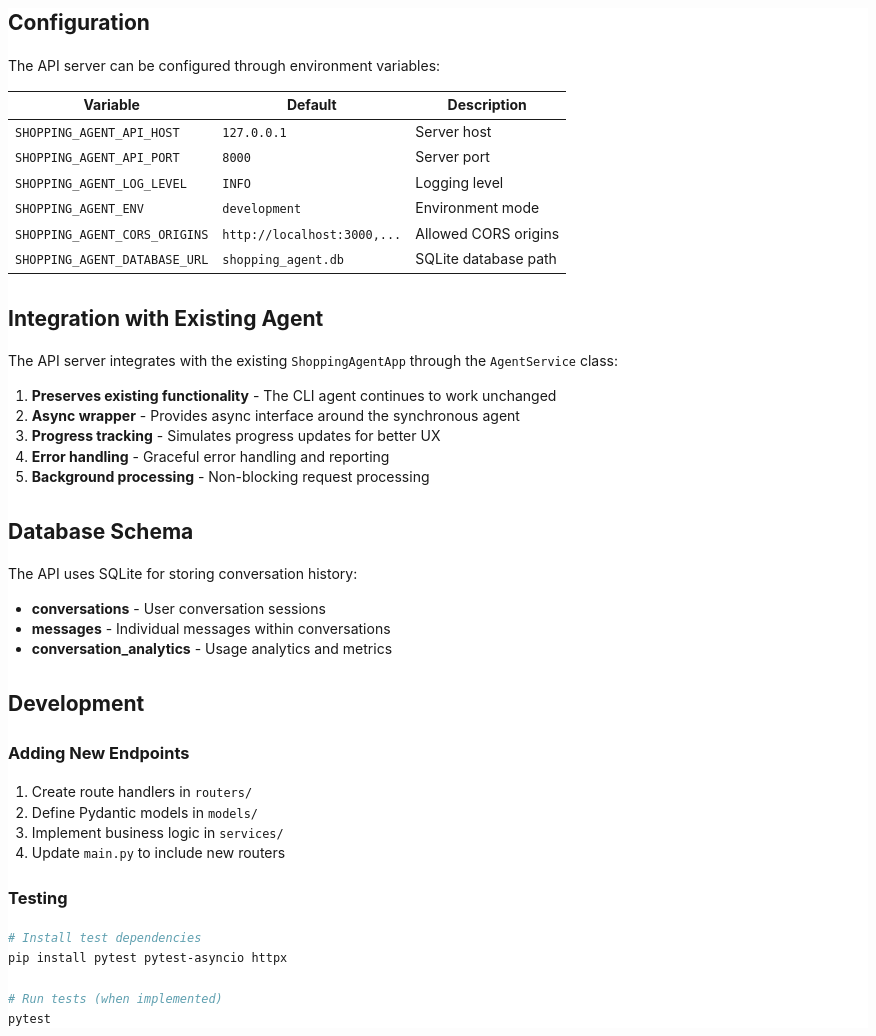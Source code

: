 ## Configuration

The API server can be configured through environment variables:

| Variable | Default | Description |
|----------|---------|-------------|
| `SHOPPING_AGENT_API_HOST` | `127.0.0.1` | Server host |
| `SHOPPING_AGENT_API_PORT` | `8000` | Server port |
| `SHOPPING_AGENT_LOG_LEVEL` | `INFO` | Logging level |
| `SHOPPING_AGENT_ENV` | `development` | Environment mode |
| `SHOPPING_AGENT_CORS_ORIGINS` | `http://localhost:3000,...` | Allowed CORS origins |
| `SHOPPING_AGENT_DATABASE_URL` | `shopping_agent.db` | SQLite database path |

## Integration with Existing Agent

The API server integrates with the existing `ShoppingAgentApp` through the `AgentService` class:

1. **Preserves existing functionality** - The CLI agent continues to work unchanged
2. **Async wrapper** - Provides async interface around the synchronous agent
3. **Progress tracking** - Simulates progress updates for better UX
4. **Error handling** - Graceful error handling and reporting
5. **Background processing** - Non-blocking request processing

## Database Schema

The API uses SQLite for storing conversation history:

- **conversations** - User conversation sessions
- **messages** - Individual messages within conversations
- **conversation_analytics** - Usage analytics and metrics

## Development

### Adding New Endpoints
1. Create route handlers in `routers/`
2. Define Pydantic models in `models/`
3. Implement business logic in `services/`
4. Update `main.py` to include new routers

### Testing
```bash
# Install test dependencies
pip install pytest pytest-asyncio httpx

# Run tests (when implemented)
pytest
```
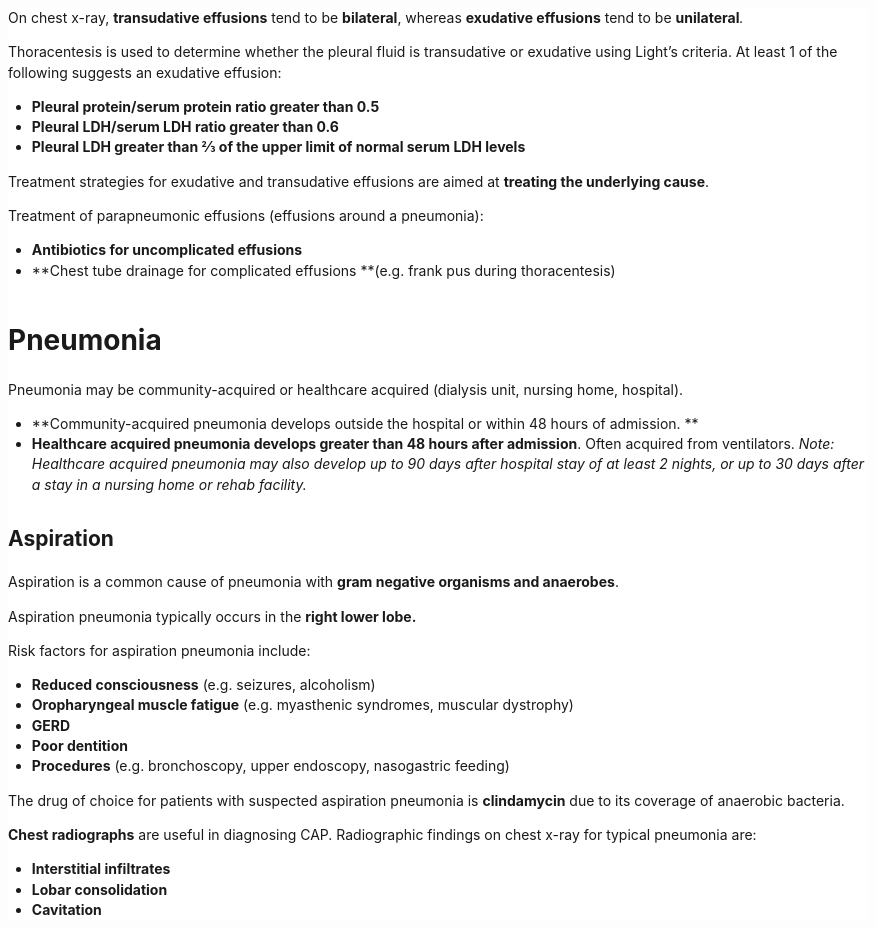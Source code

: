

On chest x-ray, **transudative effusions** tend to be **bilateral**, whereas **exudative effusions** tend to be **unilateral**_._



Thoracentesis is used to determine whether the pleural fluid is transudative or exudative using Light’s criteria. At least 1 of the following suggests an exudative effusion:

- **Pleural protein/serum protein ratio greater than 0.5**
- **Pleural LDH/serum LDH ratio greater than 0.6**
- **Pleural LDH greater than ⅔ of the upper limit of normal serum LDH levels**



Treatment strategies for exudative and transudative effusions are aimed at **treating the underlying cause**.

Treatment of parapneumonic effusions (effusions around a pneumonia):

- **Antibiotics for uncomplicated effusions**
- \*\*Chest tube drainage for complicated effusions \*\*(e.g. frank pus during thoracentesis)

# Pneumonia

Pneumonia may be community-acquired or healthcare acquired (dialysis unit, nursing home, hospital).

- \*\*Community-acquired pneumonia develops outside the hospital or within 48 hours of admission. \*\*
- **Healthcare acquired pneumonia develops greater than 48 hours after admission**. Often acquired from ventilators. _Note: Healthcare acquired pneumonia may also develop up to 90 days after hospital stay of at least 2 nights, or up to 30 days after a stay in a nursing home or rehab facility._

## Aspiration

Aspiration is a common cause of pneumonia with **gram negative organisms and anaerobes**.

Aspiration pneumonia typically occurs in the **right lower lobe.**



Risk factors for aspiration pneumonia include:

- **Reduced consciousness** (e.g. seizures, alcoholism)
- **Oropharyngeal muscle fatigue** (e.g. myasthenic syndromes, muscular dystrophy)
- **GERD**
- **Poor dentition**
- **Procedures** (e.g. bronchoscopy, upper endoscopy, nasogastric feeding)



The drug of choice for patients with suspected aspiration pneumonia is **clindamycin** due to its coverage of anaerobic bacteria.



**Chest radiographs** are useful in diagnosing CAP. Radiographic findings on chest x-ray for typical pneumonia are:

- **Interstitial infiltrates**
- **Lobar consolidation**
- **Cavitation**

○ ○ ○ ○ ○ ○ ○

(Problem): Look above and copy only the lines from the one holding "The API server integrates" to the one holding "Pneumonia may be", both included, exactly, minus the pictures.

(Written reply):
The API server integrates with the existing `ShoppingAgentApp` through the `AgentService` class:

1. **Preserves existing functionality** - The CLI agent continues to work unchanged
2. **Async wrapper** - Provides async interface around the synchronous agent
3. **Progress tracking** - Simulates progress updates for better UX
4. **Error handling** - Graceful error handling and reporting
5. **Background processing** - Non-blocking request processing

## Database Schema

The API uses SQLite for storing conversation history:

- **conversations** - User conversation sessions
- **messages** - Individual messages within conversations
- **conversation_analytics** - Usage analytics and metrics

## Development

### Adding New Endpoints
1. Create route handlers in `routers/`
2. Define Pydantic models in `models/`
3. Implement business logic in `services/`
4. Update `main.py` to include new routers

### Testing
```bash
# Install test dependencies
pip install pytest pytest-asyncio httpx

# Run tests (when implemented)
pytest
```
Source code

:

On chest x-ray, **transudative effusions** tend to be **bilateral**, whereas **exudative effusions** tend to be **unilateral**_._



Thoracentesis is used to determine whether the pleural fluid is transudative or exudative using Light’s criteria. At least 1 of the following suggests an exudative effusion:

- **Pleural protein/serum protein ratio greater than 0.5**
- **Pleural LDH/serum LDH ratio greater than 0.6**
- **Pleural LDH greater than ⅔ of the upper limit of normal serum LDH levels**



Treatment strategies for exudative and transudative effusions are aimed at **treating the underlying cause**.

Treatment of parapneumonic effusions (effusions around a pneumonia):

- **Antibiotics for uncomplicated effusions**
- \*\*Chest tube drainage for complicated effusions \*\*(e.g. frank pus during thoracentesis)

# Pneumonia

Pneumonia may be community-acquired or healthcare acquired (dialysis unit, nursing home, hospital).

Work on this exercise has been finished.